Puisque seule la fonte basale semble importante aujourd’hui, une moins grande importance a été mise sur les projections de bilan de masse en surface (BMS) de l’Antarctique (Seroussi et al., 2020). Alors que certaines études suggèrent d’ailleurs une potentielle augmentation générale due au réchauffement de l’atmosphère (ex., Medley et Thomas, 2019), d’autres indiquent une stabilité (ex., Monaghan et al., 2006) voire même une diminution (Kim et al., 2020; Mottram et al., 2020). Les raisons derrière ces changements récents de BMS restent peu comprises (Lenearts et al., 2019). Pourtant, le BMS a un effet direct sur les variations de niveau marin en déterminant la quantité de masse qui peut s’accumuler à la surface du continent (potentiel seul contributeur terrestre négatif à la hausse du niveau marin d’ici 2100) et un effet indirect sur la dynamique glaciaire en modifiant l’épaisseur des plateformes et de l’inlandsis continental.

Dans un contexte de changements climatiques, l’objectif de cette thèse est de mieux projeter l’évolution du BMS afin de réduire les incertitudes sur l’évolution du bilan de masse de l’Antarctique et étudier les processus qui entraînent des différences dans les projections d’ici 2100.

1. Méthode

Le bilan de masse en surface (soit la différence entre l’accumulation de masse sous forme de précipitations solides et liquides ou de déposition, et l’ablation sous forme de sublimation, d’érosion par le vent et de ruissellement d’eau de fonte) peut être calculé à partir de modèles climatiques spécialement développés pour les régions polaires.

En particulier, le Modèle Atmosphérique Régional (MAR) est souvent utilisé pour simuler les climats des inlandsis antarctiques (ex., Agosta et al., 2019) et groenlandais (ex., Fettweis et al., 2017).
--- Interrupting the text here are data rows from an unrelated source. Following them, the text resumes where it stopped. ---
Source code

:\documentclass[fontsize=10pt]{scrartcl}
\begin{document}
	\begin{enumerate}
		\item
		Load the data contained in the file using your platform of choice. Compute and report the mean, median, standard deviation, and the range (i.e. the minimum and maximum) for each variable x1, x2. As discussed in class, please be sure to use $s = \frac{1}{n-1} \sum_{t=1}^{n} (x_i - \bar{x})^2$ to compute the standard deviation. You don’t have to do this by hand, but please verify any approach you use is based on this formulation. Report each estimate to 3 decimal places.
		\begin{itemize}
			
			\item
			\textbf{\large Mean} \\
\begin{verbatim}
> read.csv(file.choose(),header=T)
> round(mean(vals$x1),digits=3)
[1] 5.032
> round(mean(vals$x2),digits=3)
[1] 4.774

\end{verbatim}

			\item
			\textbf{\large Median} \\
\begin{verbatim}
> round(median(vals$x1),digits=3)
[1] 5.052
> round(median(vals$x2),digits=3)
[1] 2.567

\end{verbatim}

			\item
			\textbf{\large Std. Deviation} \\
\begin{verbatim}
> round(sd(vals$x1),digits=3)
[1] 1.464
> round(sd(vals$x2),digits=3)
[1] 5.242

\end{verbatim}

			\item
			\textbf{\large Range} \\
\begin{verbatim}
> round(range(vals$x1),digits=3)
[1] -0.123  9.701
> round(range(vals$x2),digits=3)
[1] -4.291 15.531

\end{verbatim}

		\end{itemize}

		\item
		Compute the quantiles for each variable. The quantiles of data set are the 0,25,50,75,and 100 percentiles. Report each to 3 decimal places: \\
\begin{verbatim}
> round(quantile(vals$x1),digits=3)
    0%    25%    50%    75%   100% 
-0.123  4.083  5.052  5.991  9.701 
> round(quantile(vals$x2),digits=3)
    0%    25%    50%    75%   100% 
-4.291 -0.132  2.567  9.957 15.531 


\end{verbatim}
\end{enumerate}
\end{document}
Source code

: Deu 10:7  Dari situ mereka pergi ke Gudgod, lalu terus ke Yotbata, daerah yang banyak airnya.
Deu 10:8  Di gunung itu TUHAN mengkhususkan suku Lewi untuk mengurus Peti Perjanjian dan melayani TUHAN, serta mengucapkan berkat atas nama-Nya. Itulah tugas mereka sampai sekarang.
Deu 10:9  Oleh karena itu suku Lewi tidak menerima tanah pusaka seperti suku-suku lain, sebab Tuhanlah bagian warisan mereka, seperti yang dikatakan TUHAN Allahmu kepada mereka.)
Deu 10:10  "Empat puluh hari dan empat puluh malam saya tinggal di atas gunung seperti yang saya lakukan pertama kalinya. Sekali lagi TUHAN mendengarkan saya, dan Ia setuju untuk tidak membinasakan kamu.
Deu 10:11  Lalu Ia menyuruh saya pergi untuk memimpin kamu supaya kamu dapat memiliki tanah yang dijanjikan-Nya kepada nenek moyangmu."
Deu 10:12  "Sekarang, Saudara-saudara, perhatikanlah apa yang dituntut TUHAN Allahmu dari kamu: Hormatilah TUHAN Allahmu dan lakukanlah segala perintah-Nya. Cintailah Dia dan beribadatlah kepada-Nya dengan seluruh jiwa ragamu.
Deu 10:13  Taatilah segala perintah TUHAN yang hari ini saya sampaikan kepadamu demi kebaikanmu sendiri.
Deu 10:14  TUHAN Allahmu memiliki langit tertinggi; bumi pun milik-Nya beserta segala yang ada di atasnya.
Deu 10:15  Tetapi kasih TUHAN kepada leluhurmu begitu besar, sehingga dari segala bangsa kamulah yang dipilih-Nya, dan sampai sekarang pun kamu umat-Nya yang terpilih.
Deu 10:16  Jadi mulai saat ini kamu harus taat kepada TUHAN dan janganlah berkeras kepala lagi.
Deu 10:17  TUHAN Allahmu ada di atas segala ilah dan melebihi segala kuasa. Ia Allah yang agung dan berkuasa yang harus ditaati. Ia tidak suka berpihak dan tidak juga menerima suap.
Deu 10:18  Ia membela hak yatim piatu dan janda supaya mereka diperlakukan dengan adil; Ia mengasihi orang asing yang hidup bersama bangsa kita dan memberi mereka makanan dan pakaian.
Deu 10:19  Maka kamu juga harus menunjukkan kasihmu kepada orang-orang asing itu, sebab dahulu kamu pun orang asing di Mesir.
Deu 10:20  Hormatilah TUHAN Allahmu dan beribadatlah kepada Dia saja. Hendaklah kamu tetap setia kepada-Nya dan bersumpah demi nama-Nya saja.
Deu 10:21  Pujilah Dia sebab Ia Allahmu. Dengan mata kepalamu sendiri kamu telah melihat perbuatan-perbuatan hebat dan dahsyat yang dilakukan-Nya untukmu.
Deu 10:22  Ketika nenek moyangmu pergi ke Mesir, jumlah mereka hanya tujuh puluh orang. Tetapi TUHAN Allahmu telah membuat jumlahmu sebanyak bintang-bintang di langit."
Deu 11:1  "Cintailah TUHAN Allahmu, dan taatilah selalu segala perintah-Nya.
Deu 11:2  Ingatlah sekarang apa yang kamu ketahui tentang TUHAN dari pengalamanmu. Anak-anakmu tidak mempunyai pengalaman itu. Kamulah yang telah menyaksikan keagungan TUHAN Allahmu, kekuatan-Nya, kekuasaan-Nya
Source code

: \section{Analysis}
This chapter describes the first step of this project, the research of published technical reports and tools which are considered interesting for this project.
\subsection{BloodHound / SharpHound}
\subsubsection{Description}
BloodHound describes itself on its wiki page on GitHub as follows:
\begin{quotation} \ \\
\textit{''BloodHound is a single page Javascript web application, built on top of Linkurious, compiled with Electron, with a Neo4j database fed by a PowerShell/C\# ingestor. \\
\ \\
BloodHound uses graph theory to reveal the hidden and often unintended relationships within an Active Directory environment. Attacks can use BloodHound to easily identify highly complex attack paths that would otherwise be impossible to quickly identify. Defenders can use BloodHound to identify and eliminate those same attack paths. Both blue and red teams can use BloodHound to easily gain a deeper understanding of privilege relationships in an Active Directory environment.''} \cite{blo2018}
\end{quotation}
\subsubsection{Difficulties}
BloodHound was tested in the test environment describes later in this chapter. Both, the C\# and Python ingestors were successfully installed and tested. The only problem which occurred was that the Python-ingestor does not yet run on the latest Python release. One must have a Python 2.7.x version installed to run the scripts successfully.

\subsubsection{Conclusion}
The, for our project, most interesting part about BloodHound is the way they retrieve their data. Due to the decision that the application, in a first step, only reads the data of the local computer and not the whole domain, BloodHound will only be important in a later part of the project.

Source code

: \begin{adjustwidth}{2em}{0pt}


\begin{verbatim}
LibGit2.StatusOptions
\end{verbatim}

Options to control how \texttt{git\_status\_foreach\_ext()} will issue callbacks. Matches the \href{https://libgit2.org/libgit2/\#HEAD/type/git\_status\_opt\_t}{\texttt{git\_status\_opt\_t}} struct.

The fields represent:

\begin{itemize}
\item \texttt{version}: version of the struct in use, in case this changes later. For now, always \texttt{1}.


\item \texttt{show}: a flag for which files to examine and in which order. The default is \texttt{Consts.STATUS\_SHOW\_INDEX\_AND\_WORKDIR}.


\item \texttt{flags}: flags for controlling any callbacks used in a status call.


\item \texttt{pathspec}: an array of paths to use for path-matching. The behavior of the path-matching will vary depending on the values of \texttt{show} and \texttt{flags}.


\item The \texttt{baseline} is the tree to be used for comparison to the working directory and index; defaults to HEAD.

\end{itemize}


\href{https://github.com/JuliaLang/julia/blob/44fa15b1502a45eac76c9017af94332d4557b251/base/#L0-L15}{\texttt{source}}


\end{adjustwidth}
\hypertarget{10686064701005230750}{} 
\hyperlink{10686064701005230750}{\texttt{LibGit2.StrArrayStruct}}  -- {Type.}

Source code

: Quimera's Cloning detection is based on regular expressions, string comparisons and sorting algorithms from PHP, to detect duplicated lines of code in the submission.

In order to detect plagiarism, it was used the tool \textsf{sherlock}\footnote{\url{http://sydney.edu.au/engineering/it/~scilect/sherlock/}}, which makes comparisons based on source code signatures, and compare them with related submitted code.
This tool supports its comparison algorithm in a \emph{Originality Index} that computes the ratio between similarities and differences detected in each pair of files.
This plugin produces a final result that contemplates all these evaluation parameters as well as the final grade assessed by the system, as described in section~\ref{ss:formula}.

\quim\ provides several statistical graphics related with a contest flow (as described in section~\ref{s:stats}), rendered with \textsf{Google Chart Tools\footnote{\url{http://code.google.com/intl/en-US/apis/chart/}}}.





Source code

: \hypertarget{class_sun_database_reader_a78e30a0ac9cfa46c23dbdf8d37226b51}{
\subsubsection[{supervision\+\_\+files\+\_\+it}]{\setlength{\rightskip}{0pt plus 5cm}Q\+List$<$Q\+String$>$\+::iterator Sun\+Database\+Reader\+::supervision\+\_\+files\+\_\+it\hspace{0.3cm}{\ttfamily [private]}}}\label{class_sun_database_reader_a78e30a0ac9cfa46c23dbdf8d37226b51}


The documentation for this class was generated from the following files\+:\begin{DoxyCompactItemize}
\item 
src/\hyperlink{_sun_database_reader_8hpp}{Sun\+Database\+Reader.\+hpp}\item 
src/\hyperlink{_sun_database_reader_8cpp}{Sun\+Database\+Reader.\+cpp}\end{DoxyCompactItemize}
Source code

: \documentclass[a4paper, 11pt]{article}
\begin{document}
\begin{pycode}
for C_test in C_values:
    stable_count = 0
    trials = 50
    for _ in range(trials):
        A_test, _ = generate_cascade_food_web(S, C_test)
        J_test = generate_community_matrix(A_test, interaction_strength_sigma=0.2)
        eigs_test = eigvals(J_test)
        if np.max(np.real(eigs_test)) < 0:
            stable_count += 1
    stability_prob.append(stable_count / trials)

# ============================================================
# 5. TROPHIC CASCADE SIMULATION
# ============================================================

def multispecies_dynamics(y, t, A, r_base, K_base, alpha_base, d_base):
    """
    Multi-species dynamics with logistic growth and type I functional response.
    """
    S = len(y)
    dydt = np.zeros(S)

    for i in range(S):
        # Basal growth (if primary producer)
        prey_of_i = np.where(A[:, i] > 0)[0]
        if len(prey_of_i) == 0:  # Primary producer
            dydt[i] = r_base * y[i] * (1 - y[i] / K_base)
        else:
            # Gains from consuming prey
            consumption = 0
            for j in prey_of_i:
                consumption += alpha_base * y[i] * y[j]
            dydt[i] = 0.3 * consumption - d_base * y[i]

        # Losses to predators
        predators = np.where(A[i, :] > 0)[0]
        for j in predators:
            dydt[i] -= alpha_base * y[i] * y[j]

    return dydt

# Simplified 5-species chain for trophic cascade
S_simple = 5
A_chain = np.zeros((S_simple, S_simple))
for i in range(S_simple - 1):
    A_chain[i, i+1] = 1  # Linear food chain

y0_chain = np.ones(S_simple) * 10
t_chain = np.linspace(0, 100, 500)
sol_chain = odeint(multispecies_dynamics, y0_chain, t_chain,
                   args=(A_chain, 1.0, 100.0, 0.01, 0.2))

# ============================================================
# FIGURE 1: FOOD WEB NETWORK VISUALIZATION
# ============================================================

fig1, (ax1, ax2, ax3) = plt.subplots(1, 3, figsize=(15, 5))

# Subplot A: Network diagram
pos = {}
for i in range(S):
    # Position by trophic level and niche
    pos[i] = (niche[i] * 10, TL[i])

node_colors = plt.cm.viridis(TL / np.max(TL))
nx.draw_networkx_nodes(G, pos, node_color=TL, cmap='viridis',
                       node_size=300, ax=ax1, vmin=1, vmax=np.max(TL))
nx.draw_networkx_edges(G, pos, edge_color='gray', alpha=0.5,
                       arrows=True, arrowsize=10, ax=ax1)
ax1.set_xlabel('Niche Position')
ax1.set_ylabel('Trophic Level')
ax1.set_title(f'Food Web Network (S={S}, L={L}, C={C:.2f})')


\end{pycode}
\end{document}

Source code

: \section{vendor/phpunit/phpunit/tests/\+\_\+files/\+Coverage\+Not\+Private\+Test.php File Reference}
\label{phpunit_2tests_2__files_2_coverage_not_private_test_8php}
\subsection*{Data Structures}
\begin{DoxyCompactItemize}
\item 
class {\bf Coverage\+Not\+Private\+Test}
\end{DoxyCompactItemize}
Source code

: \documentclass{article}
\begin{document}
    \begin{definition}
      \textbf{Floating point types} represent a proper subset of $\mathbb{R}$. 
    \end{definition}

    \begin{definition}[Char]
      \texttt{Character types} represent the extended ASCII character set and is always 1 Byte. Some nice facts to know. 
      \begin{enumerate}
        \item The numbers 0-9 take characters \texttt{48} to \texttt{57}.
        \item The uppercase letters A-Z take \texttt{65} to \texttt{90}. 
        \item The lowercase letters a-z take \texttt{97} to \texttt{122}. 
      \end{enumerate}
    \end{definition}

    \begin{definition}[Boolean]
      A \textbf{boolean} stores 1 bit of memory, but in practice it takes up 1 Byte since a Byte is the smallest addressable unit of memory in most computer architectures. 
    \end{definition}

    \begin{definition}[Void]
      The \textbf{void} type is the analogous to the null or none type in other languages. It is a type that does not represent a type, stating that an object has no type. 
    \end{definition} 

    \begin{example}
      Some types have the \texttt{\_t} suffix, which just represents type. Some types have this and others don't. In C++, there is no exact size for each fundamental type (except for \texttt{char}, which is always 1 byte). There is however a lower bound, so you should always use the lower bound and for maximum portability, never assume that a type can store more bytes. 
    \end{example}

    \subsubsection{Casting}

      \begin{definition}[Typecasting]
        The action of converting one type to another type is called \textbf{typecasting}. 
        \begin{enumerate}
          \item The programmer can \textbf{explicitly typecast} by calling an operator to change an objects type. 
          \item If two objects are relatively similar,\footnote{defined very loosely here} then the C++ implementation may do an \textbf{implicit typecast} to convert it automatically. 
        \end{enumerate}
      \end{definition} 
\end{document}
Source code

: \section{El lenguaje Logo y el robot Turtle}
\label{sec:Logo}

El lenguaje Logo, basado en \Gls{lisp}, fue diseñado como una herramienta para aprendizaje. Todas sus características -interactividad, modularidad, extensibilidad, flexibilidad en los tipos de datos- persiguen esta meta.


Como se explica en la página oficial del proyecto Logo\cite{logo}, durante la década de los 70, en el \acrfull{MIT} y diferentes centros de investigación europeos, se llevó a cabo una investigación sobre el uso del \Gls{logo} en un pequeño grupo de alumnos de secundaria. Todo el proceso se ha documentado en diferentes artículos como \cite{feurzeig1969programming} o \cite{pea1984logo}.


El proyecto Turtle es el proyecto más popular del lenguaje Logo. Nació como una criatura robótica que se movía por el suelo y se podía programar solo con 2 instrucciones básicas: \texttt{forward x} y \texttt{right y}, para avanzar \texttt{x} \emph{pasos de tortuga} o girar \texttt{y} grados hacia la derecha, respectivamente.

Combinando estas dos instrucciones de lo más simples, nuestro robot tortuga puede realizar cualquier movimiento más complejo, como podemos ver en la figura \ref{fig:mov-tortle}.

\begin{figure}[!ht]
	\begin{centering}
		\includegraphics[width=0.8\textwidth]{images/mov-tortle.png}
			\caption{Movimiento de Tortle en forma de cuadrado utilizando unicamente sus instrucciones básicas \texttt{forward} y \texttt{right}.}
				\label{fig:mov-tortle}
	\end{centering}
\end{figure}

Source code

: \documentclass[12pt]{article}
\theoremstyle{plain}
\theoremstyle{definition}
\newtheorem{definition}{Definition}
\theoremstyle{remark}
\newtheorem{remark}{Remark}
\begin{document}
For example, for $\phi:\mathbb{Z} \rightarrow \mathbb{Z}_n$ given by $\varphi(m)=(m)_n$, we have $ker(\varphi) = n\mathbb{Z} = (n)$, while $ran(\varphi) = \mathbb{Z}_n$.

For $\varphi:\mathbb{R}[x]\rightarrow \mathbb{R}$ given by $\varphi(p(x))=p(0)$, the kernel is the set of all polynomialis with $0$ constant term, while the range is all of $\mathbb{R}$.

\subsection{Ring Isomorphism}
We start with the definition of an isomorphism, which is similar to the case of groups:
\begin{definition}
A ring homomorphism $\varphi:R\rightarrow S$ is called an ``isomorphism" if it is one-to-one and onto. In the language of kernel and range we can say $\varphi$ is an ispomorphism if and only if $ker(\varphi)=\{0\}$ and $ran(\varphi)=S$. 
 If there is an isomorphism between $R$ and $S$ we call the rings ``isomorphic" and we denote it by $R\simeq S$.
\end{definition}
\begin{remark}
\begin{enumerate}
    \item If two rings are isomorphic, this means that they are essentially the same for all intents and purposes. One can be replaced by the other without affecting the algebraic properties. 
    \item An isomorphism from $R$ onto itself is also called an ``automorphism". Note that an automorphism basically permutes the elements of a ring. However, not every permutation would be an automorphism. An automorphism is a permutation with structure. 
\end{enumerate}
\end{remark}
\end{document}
Ce modèle est basé sur l’approximation hydrostatique et résout des équations de conservations de cinq hydrométéores (neige, cristaux de glace, pluie, gouttelettes d’eau, humidité spécifique) ainsi que le nombre de cristaux de glace dans l’atmosphère (Gallée, 1995; Massager et al., 2004). Grâce à son schéma de surface, MAR peut représenter les interactions entre l’atmosphère et la surface. Une grande attention a été accordée à la modélisation des propriétés de la neige et de la glace (albédo, température, contenu en eau liquide, épaisseur des couches,...). Les lecteurs souhaitant en savoir davantage à propos du modèle MAR peuvent consulter Kittel (2021) où une description détaillée du modèle est présentée, ainsi qu’une évaluation complète du climat simulé en Antarctique. Les résultats présentés ci-dessous utilisent la version 3.11 du modèle MAR, à une résolution de 35 km. Cette résolution est plus haute que la plupart des simulations globales mais conserve un temps raisonnable de calcul pour effectuer des projections à l’horizon 2100.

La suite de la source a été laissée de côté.